Exercise description:
Copy each line of the data below in which the word "section" can be found.

Source records:
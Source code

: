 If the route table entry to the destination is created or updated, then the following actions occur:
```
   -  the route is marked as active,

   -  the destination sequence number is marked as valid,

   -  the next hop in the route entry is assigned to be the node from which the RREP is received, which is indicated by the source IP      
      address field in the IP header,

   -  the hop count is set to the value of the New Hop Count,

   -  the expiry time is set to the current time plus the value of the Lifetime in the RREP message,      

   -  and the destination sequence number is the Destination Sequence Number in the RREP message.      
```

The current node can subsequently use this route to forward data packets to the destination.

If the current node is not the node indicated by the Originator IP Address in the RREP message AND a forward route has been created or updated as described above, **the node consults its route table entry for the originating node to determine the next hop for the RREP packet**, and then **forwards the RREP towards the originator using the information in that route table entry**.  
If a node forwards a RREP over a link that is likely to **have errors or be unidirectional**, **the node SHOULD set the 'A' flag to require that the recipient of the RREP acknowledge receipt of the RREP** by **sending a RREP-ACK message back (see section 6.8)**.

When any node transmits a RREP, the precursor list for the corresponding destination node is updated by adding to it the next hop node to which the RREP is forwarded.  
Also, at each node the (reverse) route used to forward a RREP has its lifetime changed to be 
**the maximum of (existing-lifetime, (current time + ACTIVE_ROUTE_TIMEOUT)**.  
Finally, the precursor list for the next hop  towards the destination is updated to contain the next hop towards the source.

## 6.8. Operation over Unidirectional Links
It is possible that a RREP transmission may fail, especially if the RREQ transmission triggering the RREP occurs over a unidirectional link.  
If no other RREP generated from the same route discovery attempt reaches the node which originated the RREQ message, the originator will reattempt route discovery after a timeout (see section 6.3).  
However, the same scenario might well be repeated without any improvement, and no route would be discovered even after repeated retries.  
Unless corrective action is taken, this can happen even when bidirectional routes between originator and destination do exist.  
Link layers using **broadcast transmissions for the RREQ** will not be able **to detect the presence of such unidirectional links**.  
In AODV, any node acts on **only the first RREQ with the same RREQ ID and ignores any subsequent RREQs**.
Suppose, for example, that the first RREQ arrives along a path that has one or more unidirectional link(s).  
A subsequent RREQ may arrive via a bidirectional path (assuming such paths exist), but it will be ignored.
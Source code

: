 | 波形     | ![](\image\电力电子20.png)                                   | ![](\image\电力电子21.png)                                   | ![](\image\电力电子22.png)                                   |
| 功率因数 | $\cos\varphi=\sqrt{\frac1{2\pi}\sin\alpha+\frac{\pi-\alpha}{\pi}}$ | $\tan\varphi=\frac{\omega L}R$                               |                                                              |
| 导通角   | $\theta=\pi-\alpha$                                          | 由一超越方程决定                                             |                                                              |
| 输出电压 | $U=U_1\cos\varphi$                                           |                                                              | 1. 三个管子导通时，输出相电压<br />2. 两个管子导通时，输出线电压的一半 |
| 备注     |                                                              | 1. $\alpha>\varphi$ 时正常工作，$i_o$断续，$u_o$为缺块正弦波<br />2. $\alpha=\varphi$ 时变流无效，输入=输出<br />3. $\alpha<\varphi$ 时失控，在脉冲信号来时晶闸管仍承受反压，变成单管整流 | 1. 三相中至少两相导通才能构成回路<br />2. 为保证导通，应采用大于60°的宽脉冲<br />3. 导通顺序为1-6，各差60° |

Result of the exercise:
If a node forwards a RREP over a link that is likely to **have errors or be unidirectional**, **the node SHOULD set the 'A' flag to require that the recipient of the RREP acknowledge receipt of the RREP** by **sending a RREP-ACK message back (see section 6.8)**.
If no other RREP generated from the same route discovery attempt reaches the node which originated the RREQ message, the originator will reattempt route discovery after a timeout (see section 6.3).  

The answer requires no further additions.